Febri juga menyebut, kebutuhan server untuk data center di Indonesia sejauh ini masih dipenuhi lewat impor, baik untuk kebutuhan pemerintah maupun swasta, sehingga tidak membutuhkan kebijakan TKDN. “Industri dalam negeri belum mampu memproduksi server, jadi memang belum ada dasar untuk memberlakukan TKDN di sektor ini,” ujarnya.
Selain itu, Febri menegaskan bahwa Kemenperin belum pernah menerima keluhan dari keempat perusahaan AS tersebut terkait dengan TKDN ICT, begitu pula dari pemerintah maupun BUMN.
Menurut Febri, Apple Inc justru mengusulkan skema penelitian dan inovasi dalam Permenperin No. 29 Tahun 2017 agar bisa memenuhi nilai TKDN untuk produk smartphone mereka di Indonesia. “Mereka (Apple) yang mengusulkan skema riset dan inovasi untuk mencapai skor TKDN. Kami fasilitasi permintaan itu dalam bentuk beberapa pasal khusus pada Permenperin No. 29 Tahun 2017,” ujarnya.
Selain itu, Apple juga menyatakan belum mampu membangun fasilitas produksi smartphone di Indonesia dalam tiga tahun, sehingga pemerintah memberi fleksibilitas dalam kebijakan TKDN.
Kemenperin berkomitmen untuk menjalankan arahan Presiden Prabowo Subianto dan Wakil Presiden Gibran Rakabuming Raka terkait evaluasi kebijakan TKDN. Bahkan, evaluasi telah dimulai sejak awal Januari 2025, sebelum kebijakan tarif resiprokal diumumkan Presiden Trump.
“Kami sudah melaksanakan perintah Presiden dan Wakil Presiden terkait evaluasi TKDN. Pak Menteri Agus Gumiwang bersama jajaran memulai evaluasi sejak Januari 2025, bahkan sebelum Sarasehan Ekonomi dan pengumuman resmi dari Presiden Trump,” kata Febri.

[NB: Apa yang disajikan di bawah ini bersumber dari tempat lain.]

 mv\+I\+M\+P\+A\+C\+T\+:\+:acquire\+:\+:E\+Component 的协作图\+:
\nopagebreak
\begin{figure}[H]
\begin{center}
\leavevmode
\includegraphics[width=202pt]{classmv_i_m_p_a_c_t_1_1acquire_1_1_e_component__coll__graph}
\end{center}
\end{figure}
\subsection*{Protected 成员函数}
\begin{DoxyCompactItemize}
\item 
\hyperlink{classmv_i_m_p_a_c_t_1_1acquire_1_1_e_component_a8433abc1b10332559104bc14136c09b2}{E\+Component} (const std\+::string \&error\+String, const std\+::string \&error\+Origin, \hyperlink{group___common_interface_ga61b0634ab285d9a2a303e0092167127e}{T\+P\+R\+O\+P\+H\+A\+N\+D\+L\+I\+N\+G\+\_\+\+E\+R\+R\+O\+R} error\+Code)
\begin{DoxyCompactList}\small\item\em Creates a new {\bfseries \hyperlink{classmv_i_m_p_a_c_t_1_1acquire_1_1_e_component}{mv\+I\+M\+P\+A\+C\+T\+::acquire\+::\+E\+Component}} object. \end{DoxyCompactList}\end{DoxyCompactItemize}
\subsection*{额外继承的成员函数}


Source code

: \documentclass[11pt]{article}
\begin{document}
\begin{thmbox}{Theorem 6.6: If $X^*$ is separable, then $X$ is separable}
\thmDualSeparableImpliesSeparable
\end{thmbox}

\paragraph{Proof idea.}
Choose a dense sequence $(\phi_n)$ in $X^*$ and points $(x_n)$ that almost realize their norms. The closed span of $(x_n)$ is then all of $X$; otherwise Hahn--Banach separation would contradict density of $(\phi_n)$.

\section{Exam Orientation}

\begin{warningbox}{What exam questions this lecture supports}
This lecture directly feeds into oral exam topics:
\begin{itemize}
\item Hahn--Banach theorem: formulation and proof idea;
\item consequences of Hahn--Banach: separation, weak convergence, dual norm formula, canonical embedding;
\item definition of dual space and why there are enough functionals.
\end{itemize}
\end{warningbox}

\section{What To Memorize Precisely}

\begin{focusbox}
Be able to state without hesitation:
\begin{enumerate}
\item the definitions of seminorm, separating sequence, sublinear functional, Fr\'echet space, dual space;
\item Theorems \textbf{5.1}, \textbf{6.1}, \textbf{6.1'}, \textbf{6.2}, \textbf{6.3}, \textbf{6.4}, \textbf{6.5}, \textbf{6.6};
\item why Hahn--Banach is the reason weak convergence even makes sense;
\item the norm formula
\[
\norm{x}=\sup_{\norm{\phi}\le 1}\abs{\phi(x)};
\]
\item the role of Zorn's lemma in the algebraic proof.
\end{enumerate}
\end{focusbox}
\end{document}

Sebelumnya, pemerintahan AS menuding Indonesia telah menerapkan kebijakan tarif dan non tarif yang dianggap menghambat kepentingan Amerika Serikat. Dalam laporan National Trade Estimate (NTE) yang dirilis oleh Kantor Perwakilan Dagang AS (USTR) pada 31 Maret 2025, pemerintah AS menganggap QRIS dan GPN Bank Indonesia sebagai hambatan perdagangan dalam negosiasi tarif.
Namun ekonom Center of Economic and Law Studies (Celios) Nailul Huda menolak QRIS, BI Fast, dan GPN menjadi alat tukar kepentingan untuk tarif dagang AS. “Tidak semua apa yang diinginkan oleh AS bisa kita turuti,” ujar Nailul seperti dikutip Katadata.co.id, Selasa (22/4).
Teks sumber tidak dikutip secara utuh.